• Manufacturing employment increased by 32,000 in October, up from 23,000 in September and continuing to rise solidly. Currently, the manufacturing sector has 12,922,000 employees, the most since November 2008. The average hourly earnings of production and nonsupervisory workers in manufacturing rose 0.4% from $25.25 in September to $25.35 in October, up 4.9% from one year ago.
  • The labor market remained a bright spot in an economy that has seen softening in other areas. Through the first 10 months of 2022, the sector hired 367,000 employees, building on the 365,000 workers added in calendar year 2021 and the most so far of any year since 1994
  • There were 806,000 manufacturing job openings in September, averaging 853,000 over the past 12 months, remaining well above pre-pandemic levels. Nonfarm business job openings totaled 10,717,000 in September, which translated into 53.7 unemployed workers for every 100 job openings in the U.S. economy. There continues to be more job openings than people actively looking for work.
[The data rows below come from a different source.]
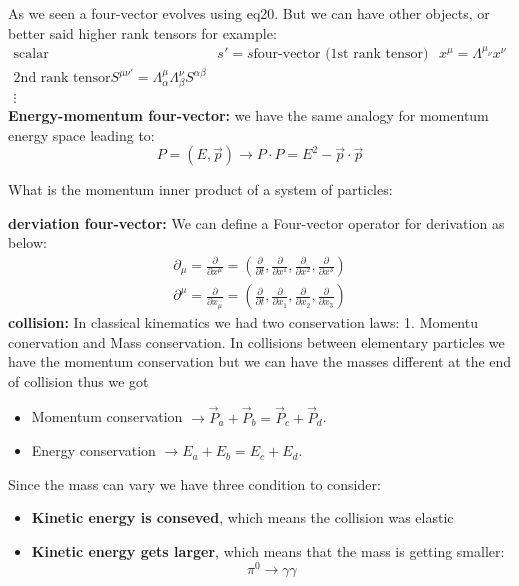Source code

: \documentclass[10pt,a4paper]{article}
\begin{document}
          As we seen a four-vector evolves using eq20. But we can have other objects, or better said higher rank tensors for example:
          \begin{equation}
               \begin{matrix}
                    \text{scalar} & s' = s
                    \text{four-vector (1st rank tensor)} & x^\mu = \Lambda^{\mu_\nu} x^{\nu}\\
                    \text{2nd rank tensor} S^{\mu\nu'} = \Lambda^\mu_\alpha \Lambda^\nu_\beta S^{\alpha\beta}\\
                    \vdots
               \end{matrix}
          \end{equation}
          \textbf{Energy-momentum four-vector:} we have the same analogy for momentum energy space leading to:
          \begin{equation}
               P=(E,\vec p)\rightarrow P\cdot P = E^2 - \vec p\cdot\vec p
          \end{equation}   
          \begin{ecx}
               What is the momentum inner product of a system of particles:
          \end{ecx}
          \textbf{derviation four-vector:} We can define a Four-vector operator for derivation as below:
          \begin{align}
               \partial_\mu = \frac{\partial}{\partial x^\mu} = \left(\frac{\partial}{\partial t} ,\frac{\partial}{\partial x^1},\frac{\partial}{\partial x^2},\frac{\partial}{\partial x^3}\right)\\
               \partial^\mu = \frac{\partial}{\partial x_\mu} = \left(\frac{\partial}{\partial t} ,\frac{\partial}{\partial x_1},\frac{\partial}{\partial x_2},\frac{\partial}{\partial x_3}\right)
          \end{align}
          \textbf{collision:} In classical kinematics we had two conservation laws: 1. Momentu conervation and Mass conservation. In collisions between elementary particles we have the momentum conservation but we can have the masses different at the end of collision thus we got 
          \begin{itemize}
               \item Momentum conservation $\rightarrow \vec P_a +\vec P_b = \vec P_c + \vec P_d$.
               \item Energy conservation   $\rightarrow E_a +E_b = E_c+E_d$.
          \end{itemize}
          Since the mass can vary we have three condition to consider:
          \begin{itemize}
               \item \textbf{Kinetic energy is conseved}, which means the collision was elastic
               \item \textbf{Kinetic energy gets larger}, which means that the mass is getting smaller:
               $$
                \pi^0 \rightarrow \gamma\gamma
               $$
          \end{itemize}
\end{document}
  • Meanwhile, manufacturing activity stalled, with the ISM® Manufacturing Purchasing Managers’ Index® dropping to 50.2 in October, the lowest reading since May 2020. New orders contracted for the second straight month, and exports deteriorated further. On the other hand, production strengthened somewhat, with hiring stabilizing after falling in the prior survey.
  • More encouragingly, the index for supplier deliveries reflected faster growth for the first time since February 2016, which indicates that the long wait times that have become prevalent over the past year have started to wane. Nonetheless, customer inventories remained too low.